FOURTH MEDITATION OF OUR SAVIOR'S PASSION ~ LUCY HERBERT

COECKE VAN AELST, Pieter 
Agony in the Garden 
1527-30

IV. Meditation. 

See and behold, my soul, what a condition thy Lord is in for thee! beset so much anguish, struggling and fainting under the apprehensions of death, going and coming from the Disciples to Eternal Father, and from the Eternal Father to the Disciples, and finding no comfort from either, he continues his prayer for three hours, begging his Father, that if it were possible that cup might pass from him. Here we may take notice, he first says. Father to you all things are possible. And after adds, if it be possible, let this cup pass from me. What could make this impossible to him, to whom all things are possible?  O! it was only his love for us which made it so!

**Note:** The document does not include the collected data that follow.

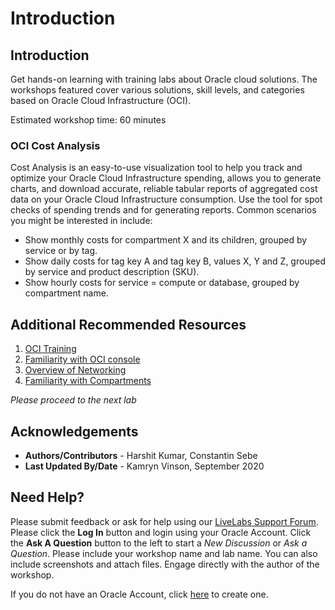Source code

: # Introduction

## Introduction
Get hands-on learning with training labs about Oracle cloud solutions. The workshops featured cover various solutions, skill levels, and categories based on Oracle Cloud Infrastructure (OCI).

Estimated workshop time: 60 minutes

### OCI Cost Analysis

Cost Analysis is an easy-to-use visualization tool to help you track and optimize your Oracle Cloud Infrastructure spending, allows you to generate charts, and download accurate, reliable tabular reports of aggregated cost data on your Oracle Cloud Infrastructure consumption. Use the tool for spot checks of spending trends and for generating reports. Common scenarios you might be interested in include:

* Show monthly costs for compartment X and its children, grouped by service or by tag.
* Show daily costs for tag key A and tag key B, values X, Y and Z, grouped by service and product description (SKU).
* Show hourly costs for service = compute or database, grouped by compartment name.

## Additional Recommended Resources

1. [OCI Training](https://cloud.oracle.com/en_US/iaas/training)
2. [Familiarity with OCI console](https://docs.us-phoenix-1.oraclecloud.com/Content/GSG/Concepts/console.htm)
3. [Overview of Networking](https://docs.us-phoenix-1.oraclecloud.com/Content/Network/Concepts/overview.htm)
4. [Familiarity with Compartments](https://docs.us-phoenix-1.oraclecloud.com/Content/GSG/Concepts/concepts.htm)

*Please proceed to the next lab*

## Acknowledgements

- **Authors/Contributors** - Harshit Kumar, Constantin Sebe
- **Last Updated By/Date** - Kamryn Vinson, September 2020

## Need Help?
Please submit feedback or ask for help using our [LiveLabs Support Forum](https://community.oracle.com/tech/developers/categories/oracle-cloud-infrastructure-fundamentals). Please click the **Log In** button and login using your Oracle Account. Click the **Ask A Question** button to the left to start a *New Discussion* or *Ask a Question*.  Please include your workshop name and lab name.  You can also include screenshots and attach files.  Engage directly with the author of the workshop.

If you do not have an Oracle Account, click [here](https://profile.oracle.com/myprofile/account/create-account.jspx) to create one.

O ecstasy of love! O stupendous effect of God's pity and companion towards us! he, to redeem a slave, has delivered his only Son, that we might be delivered from the jaws of Satan, and pains of hell; though we did not ask it, yet for our sake he refuses his most innocent Son what he petitions for himself with sweat of Blood. And after this so great an effect of God's love, we are frighted from our duty to him by the least difficulty, and can take no pains for his sake, nor pray an hour, nor forgive an injury, nor resist a temptation, for love of him.